# [Task item]
Once the pictures are set aside, transcribe the remaining data exactly.
· · · · ·
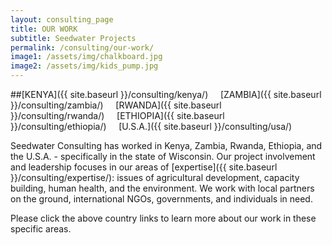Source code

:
 ```yaml
---
layout: consulting_page
title: OUR WORK
subtitle: Seedwater Projects
permalink: /consulting/our-work/
image1: /assets/img/chalkboard.jpg
image2: /assets/img/kids_pump.jpg
---
```

##[KENYA]({{ site.baseurl }}/consulting/kenya/)&nbsp;&nbsp;&nbsp;&nbsp;&nbsp;[ZAMBIA]({{ site.baseurl }}/consulting/zambia/)&nbsp;&nbsp;&nbsp;&nbsp;&nbsp;[RWANDA]({{ site.baseurl }}/consulting/rwanda/)&nbsp;&nbsp;&nbsp;&nbsp;&nbsp;[ETHIOPIA]({{ site.baseurl }}/consulting/ethiopia/)&nbsp;&nbsp;&nbsp;&nbsp;&nbsp;[U.S.A.]({{ site.baseurl }}/consulting/usa/)

Seedwater Consulting has worked in Kenya, Zambia, Rwanda, Ethiopia, and the U.S.A. - specifically in the state of Wisconsin. Our project involvement and leadership focuses in our areas of [expertise]({{ site.baseurl }}/consulting/expertise/): issues of agricultural development, capacity building, human health, and the environment. We work with local partners on the ground, international NGOs, governments, and individuals in need.

Please click the above country links to learn more about our work in these specific areas.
· · · · ·
# [Solution to this exercise]
Source code

:
 ```yaml
---
layout: consulting_page
title: OUR WORK
subtitle: Seedwater Projects
permalink: /consulting/our-work/
image1: /assets/img/chalkboard.jpg
image2: /assets/img/kids_pump.jpg
---
```

##[KENYA]({{ site.baseurl }}/consulting/kenya/)&nbsp;&nbsp;&nbsp;&nbsp;&nbsp;[ZAMBIA]({{ site.baseurl }}/consulting/zambia/)&nbsp;&nbsp;&nbsp;&nbsp;&nbsp;[RWANDA]({{ site.baseurl }}/consulting/rwanda/)&nbsp;&nbsp;&nbsp;&nbsp;&nbsp;[ETHIOPIA]({{ site.baseurl }}/consulting/ethiopia/)&nbsp;&nbsp;&nbsp;&nbsp;&nbsp;[U.S.A.]({{ site.baseurl }}/consulting/usa/)

Seedwater Consulting has worked in Kenya, Zambia, Rwanda, Ethiopia, and the U.S.A. - specifically in the state of Wisconsin. Our project involvement and leadership focuses in our areas of [expertise]({{ site.baseurl }}/consulting/expertise/): issues of agricultural development, capacity building, human health, and the environment. We work with local partners on the ground, international NGOs, governments, and individuals in need.

Please click the above country links to learn more about our work in these specific areas.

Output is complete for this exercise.